- INPUT DATA -
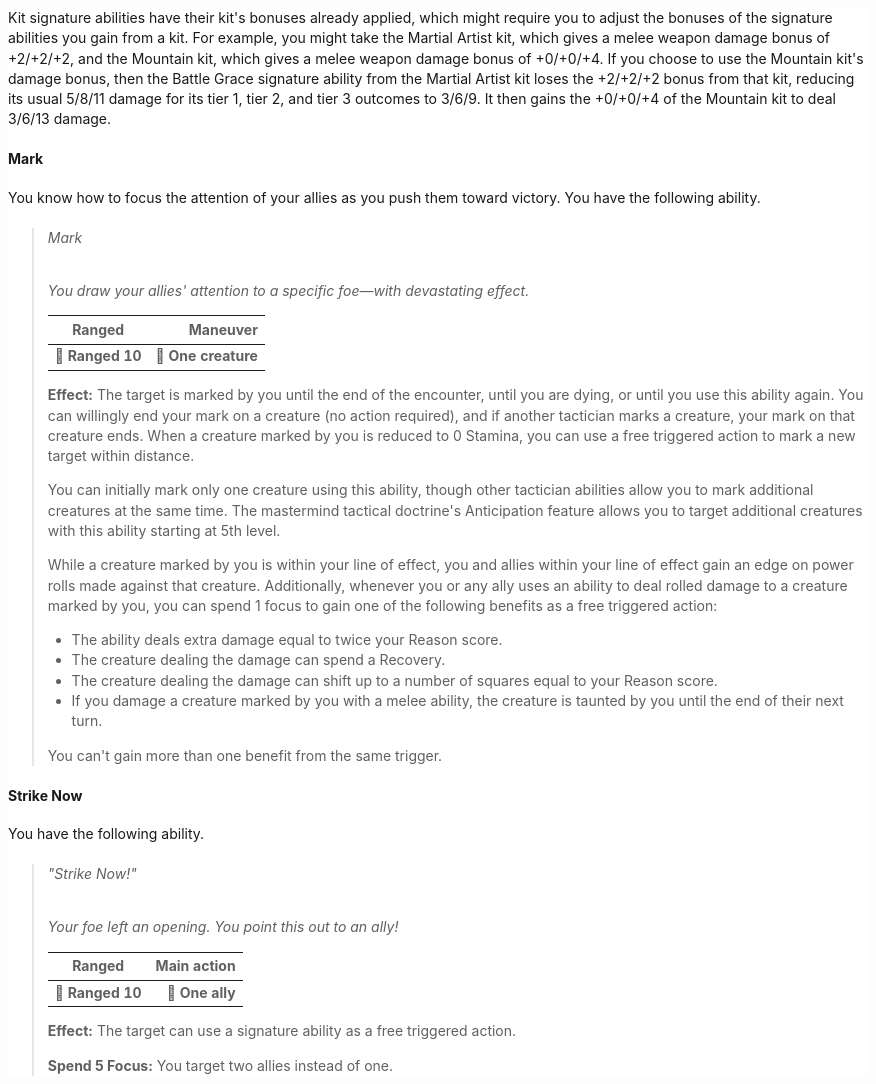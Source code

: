 Kit signature abilities have their kit's bonuses already applied, which might require you to adjust the bonuses of the signature abilities you gain from a kit. For example, you might take the Martial Artist kit, which gives a melee weapon damage bonus of +2/+2/+2, and the Mountain kit, which gives a melee weapon damage bonus of +0/+0/+4. If you choose to use the Mountain kit's damage bonus, then the Battle Grace signature ability from the Martial Artist kit loses the +2/+2/+2 bonus from that kit, reducing its usual 5/8/11 damage for its tier 1, tier 2, and tier 3 outcomes to 3/6/9. It then gains the +0/+0/+4 of the Mountain kit to deal 3/6/13 damage.

#### Mark

You know how to focus the attention of your allies as you push them toward victory. You have the following ability.


> ###### Mark
>
> *You draw your allies' attention to a specific foe—with devastating effect.*
>
> | **Ranged**       |        **Maneuver** |
> | ---------------- | ------------------: |
> | **📏 Ranged 10** | **🎯 One creature** |
>
> **Effect:** The target is marked by you until the end of the encounter, until you are dying, or until you use this ability again. You can willingly end your mark on a creature (no action required), and if another tactician marks a creature, your mark on that creature ends. When a creature marked by you is reduced to 0 Stamina, you can use a free triggered action to mark a new target within distance.
>
> You can initially mark only one creature using this ability, though other tactician abilities allow you to mark additional creatures at the same time. The mastermind tactical doctrine's Anticipation feature allows you to target additional creatures with this ability starting at 5th level.
>
> While a creature marked by you is within your line of effect, you and allies within your line of effect gain an edge on power rolls made against that creature. Additionally, whenever you or any ally uses an ability to deal rolled damage to a creature marked by you, you can spend 1 focus to gain one of the following benefits as a free triggered action:
>
> - The ability deals extra damage equal to twice your Reason score.
> - The creature dealing the damage can spend a Recovery.
> - The creature dealing the damage can shift up to a number of squares equal to your Reason score.
> - If you damage a creature marked by you with a melee ability, the creature is taunted by you until the end of their next turn.
>
> You can't gain more than one benefit from the same trigger.

#### Strike Now

You have the following ability.


> ###### "Strike Now!"
>
> *Your foe left an opening. You point this out to an ally!*
>
> | **Ranged**       | **Main action** |
> | ---------------- | --------------: |
> | **📏 Ranged 10** | **🎯 One ally** |
>
> **Effect:** The target can use a signature ability as a free triggered action.
>
> **Spend 5 Focus:** You target two allies instead of one.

- THE PROBLEM -
Gather up every line in the data above that contains the word "Reason", copying each one.

- PROBLEM SOLUTION -
> - The ability deals extra damage equal to twice your Reason score.
> - The creature dealing the damage can shift up to a number of squares equal to your Reason score.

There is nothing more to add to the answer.